Teacher Salaries

Extracting Data from PDFs with Tabula

Last updated on Nov 3, 2020 10 min read

After reading a news article about teacher pay in the US, I was curious and wanted to look into the source data myself. Unfortunately, the source that was mentioned was a publication by the National Education Association (NEA) which had the data as tables embedded inside a PDF report. As those who know me can attest, I don’t like hand-copying data. It is slow and error-prone. Instead, I decided to use the tabula package to extract the information from the PDFs directly into a Pandas dataframe. In this post, I will show you how to extract the data and how to clean it up for analysis.

The Data Source

Several years worth of data are available in PDF form on the NEA website. Reading through the technical notes, they highlight that they did not collect all of their own salary information. Some states' information is calculated from the American Community Survey (ACS) done by the Census Bureau - a great resource whose API I have covered in a different post. Each report includes accurate data for the previous school year, as well as estimates for the current school year. As of this post, the newest report is the 2020 report which includes data for the the 2018-2019 school year, as well as estimates of the 2019-2020 school year.

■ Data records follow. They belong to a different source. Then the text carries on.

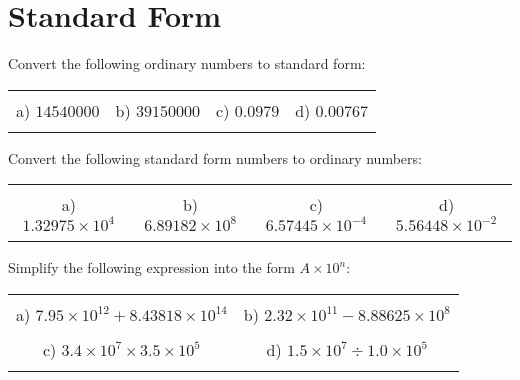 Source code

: \documentclass[12pt]{article}
\begin{document}
\section{Standard Form}
Convert the following ordinary numbers to standard form:
\begin{table}[h!]
\centering
\begin{tabular}{c c c c}
\hspace{2cm} & \hspace{5cm} & \hspace{5cm} & \hspace{4cm}\\
a) $14540000$ & b) $39150000$ & c) $0.0979$ & d) $0.00767$\\ \\
\end{tabular}
\end{table}
\newline
Convert the following standard form numbers to ordinary numbers:
\begin{table}[h!]
\centering
\begin{tabular}{c c c c}
\hspace{2cm} & \hspace{5cm} & \hspace{5cm} & \hspace{4cm}\\
a) $1.32975\times10^4$ & b) $6.89182\times10^8$ & c) $6.57445\times10^{-4}$ & d) $5.56448\times10^{-2}$\\ \\
\end{tabular}
\end{table}
\newline
Simplify the following expression into the form $A\times10^n$:
\begin{table}[h!]
\centering
\begin{tabular}{c c}
\hspace{5cm} & \hspace{5cm}\\
a) $7.95\times10^{12} + 8.43818\times10^{14}$ & b) $2.32\times10^{11} - 8.88625\times10^{8}$\\ \\
c) $3.4\times10^{7}\times3.5\times10^{5}$ & d) $1.5\times10^{7}\div1.0\times10^{5}$\\ \\
\end{tabular}
\end{table}
\newline
\newpage
\end{document}
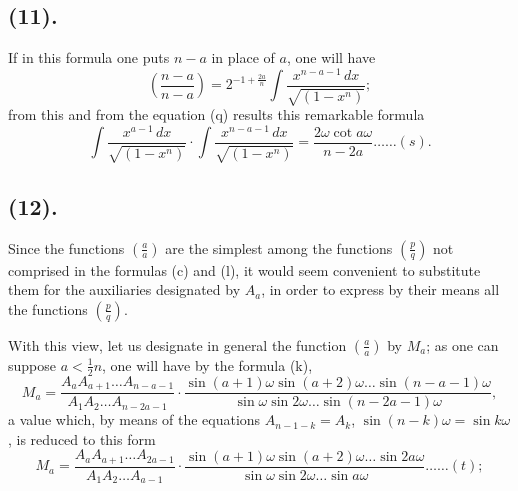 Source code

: \documentclass{article}
\begin{document}
\subsection*{(11).}

If in this formula one puts $n-a$ in place of $a$, one will have
\[ \left(\frac{n-a}{n-a}\right)=2^{-1+\frac{2a}{n}}\int\frac{x^{n-a-1}\,dx}{\sqrt{(1-x^{n})}}; \]
from this and from the equation (q) results this remarkable formula
\[ \int\frac{x^{a-1}\,dx}{\sqrt{(1-x^{n})}}\cdot\int\frac{x^{n-a-1}\,dx}{\sqrt{(1-x^{n})}}=\frac{2\omega\cot a\omega}{n-2a}\ldots\ldots(s). \]

\subsection*{(12).}

Since the functions $\left(\frac{a}{a}\right)$ are the simplest among the functions $\left(\frac{p}{q}\right)$ not comprised in the formulas (c) and (l), it would seem convenient to substitute them for the auxiliaries designated by $A_{a}$, in order to express by their means all the functions $\left(\frac{p}{q}\right)$.

With this view, let us designate in general the function $\left(\frac{a}{a}\right)$ by $M_{a}$; as one can suppose $a<\frac{1}{2}n$, one will have by the formula (k),
\[ M_{a}=\frac{A_{a}A_{a+1}\ldots A_{n-a-1}}{A_{1}A_{2}\ldots A_{n-2a-1}}\cdot\frac{\sin(a+1)\omega\sin(a+2)\omega\ldots\sin(n-a-1)\omega}{\sin\omega\sin 2\omega\ldots\sin(n-2a-1)\omega}, \]
a value which, by means of the equations $A_{n-1-k}=A_{k}$, $\sin(n-k)\omega=\sin k\omega$, is reduced to this form
\[ M_{a}=\frac{A_{a}A_{a+1}\ldots A_{2a-1}}{A_{1}A_{2}\ldots A_{a-1}}\cdot\frac{\sin(a+1)\omega\sin(a+2)\omega\ldots\sin 2a\omega}{\sin\omega\sin 2\omega\ldots\sin a\omega}\ldots\ldots(t); \]
\end{document}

The 2020 report has the desired teacher salary information in two separate locations. One is in table B-6 on page 26 of the PDF, which shows a ranking of the different states' average salary in addition to the average salary:

A second location is in table E-7 on page 46, which gives salary data for the completed school year as well as different states' estimates for the 2019-2020 school year:

Note that table E-7 lacks the star-annotation marking NEA estimated values. This, and the lack of the ranking column, makes Table E-7 easier to parse. In the main example below, this will be the source of the five years of data. I will however also show how to parse table B-6 at the end of this post for completion.

Loading the Data

As of October 2020, the NEA site has five years worth of reports online. Unfortunately, these are not labeled consistently for all five years. Similarly the page numbers differ for each report. Prior to the 2018 report, inconsistent formats were used for the tables which require previous years to be parsed separately from the newer tables. For this reason, I’ll make a dictionary for the 2018-2020 reports only, which will simplify the example below.

report = {
    '2020' : {
        'url'  : "https://www.nea.org/sites/default/files/2020-10/2020%20Rankings%20and%20Estimates%20Report.pdf",
        'page' : 46,
    },
    '2019' : {
        'url'  : "https://www.nea.org/sites/default/files/2020-06/2019%20Rankings%20and%20Estimates%20Report.pdf",
        'page' : 49,
    },
    '2018' : {
        'url'  : "https://www.nea.org/sites/default/files/2020-07/180413-Rankings_And_Estimates_Report_2018.pdf",
        'page' : 51,
    },
}

We can now use dictionary comprehension to fill in a dictionary with all the source tables of interest. We will be using the tabula package to extract data from the PDFs. If you don’t have it installed, you can use pip install tabula-py to get a copy. The method that reads in a PDF is aptly called read_pdf. Its first argument is a file path to the PDF. Since we want to use a URL, we will use the keyword argument stream=True and then name the specific page in each PDF that contains the information we are after. By default, read_pdf returns a list of dataframes, so we just save the first element from the list, which is the report we are interested in.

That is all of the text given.